__AIM OF THE TASK__.
Scan the entries below for the word "orange". Copy out every line in which it occurs.

BEGIN THE DATA

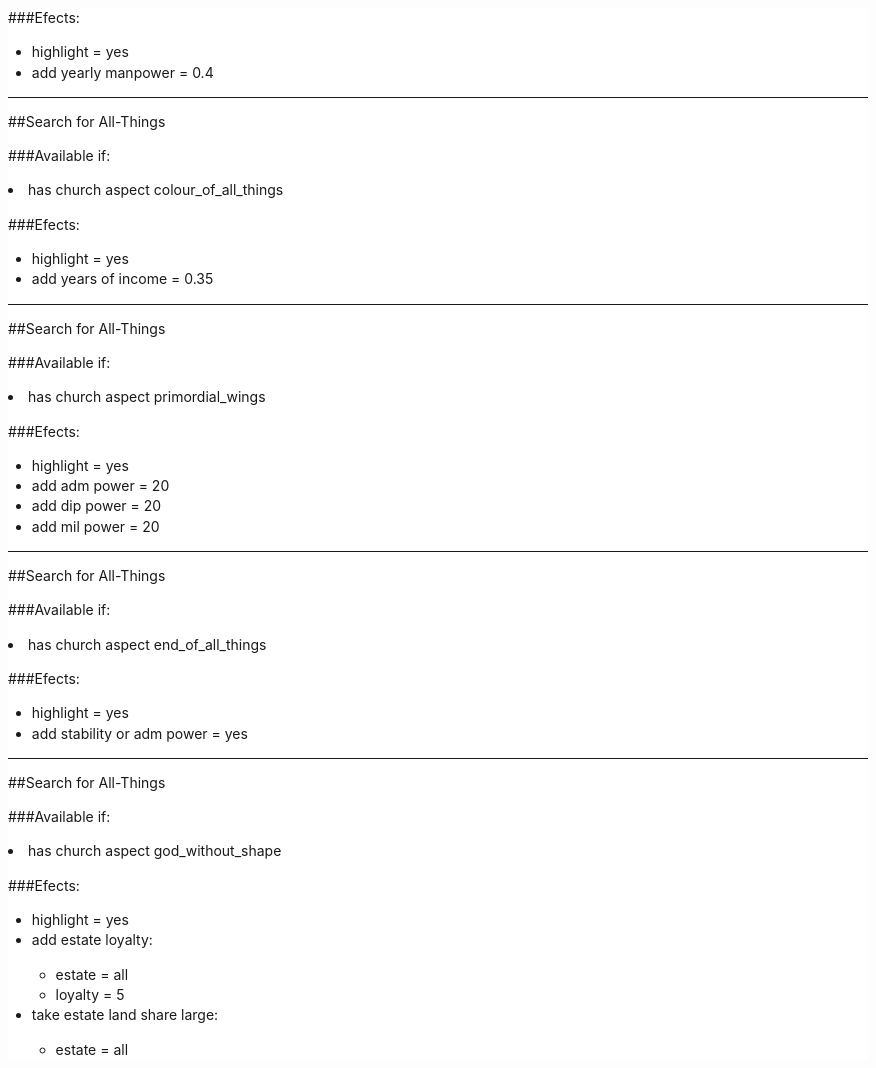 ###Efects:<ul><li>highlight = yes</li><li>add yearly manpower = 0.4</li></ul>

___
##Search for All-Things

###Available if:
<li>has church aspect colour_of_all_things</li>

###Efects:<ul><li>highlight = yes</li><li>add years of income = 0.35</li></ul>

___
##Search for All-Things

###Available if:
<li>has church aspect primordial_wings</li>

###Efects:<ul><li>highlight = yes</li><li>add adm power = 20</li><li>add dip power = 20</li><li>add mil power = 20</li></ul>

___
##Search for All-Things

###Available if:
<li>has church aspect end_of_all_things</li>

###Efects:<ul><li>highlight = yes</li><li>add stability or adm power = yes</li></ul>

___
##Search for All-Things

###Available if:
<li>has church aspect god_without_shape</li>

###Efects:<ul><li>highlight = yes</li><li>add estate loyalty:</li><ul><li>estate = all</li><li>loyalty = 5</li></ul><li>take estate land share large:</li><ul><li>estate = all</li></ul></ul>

END THE DATA
BEGIN THE DATA

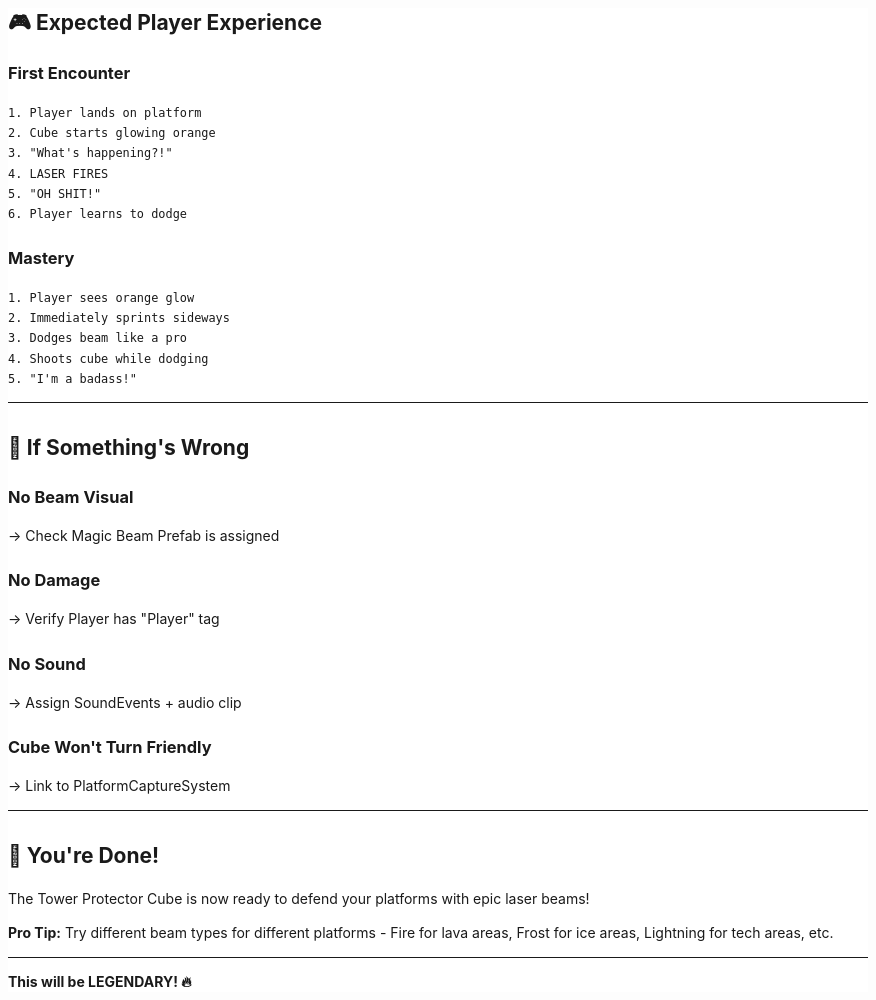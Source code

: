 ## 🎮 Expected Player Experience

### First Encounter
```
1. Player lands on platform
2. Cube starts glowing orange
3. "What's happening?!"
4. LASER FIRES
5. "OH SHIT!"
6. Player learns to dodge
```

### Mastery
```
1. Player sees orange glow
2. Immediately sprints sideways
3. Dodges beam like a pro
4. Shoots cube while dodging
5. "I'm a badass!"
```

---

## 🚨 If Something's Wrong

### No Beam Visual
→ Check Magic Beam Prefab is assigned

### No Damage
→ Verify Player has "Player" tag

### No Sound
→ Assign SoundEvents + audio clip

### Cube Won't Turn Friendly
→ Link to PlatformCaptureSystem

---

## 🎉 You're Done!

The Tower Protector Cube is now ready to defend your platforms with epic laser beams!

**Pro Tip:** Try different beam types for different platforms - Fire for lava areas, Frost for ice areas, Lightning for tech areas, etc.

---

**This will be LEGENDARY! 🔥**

END THE DATA

__SOLVED EXERCISE__.
2. Cube starts glowing orange
1. Player sees orange glow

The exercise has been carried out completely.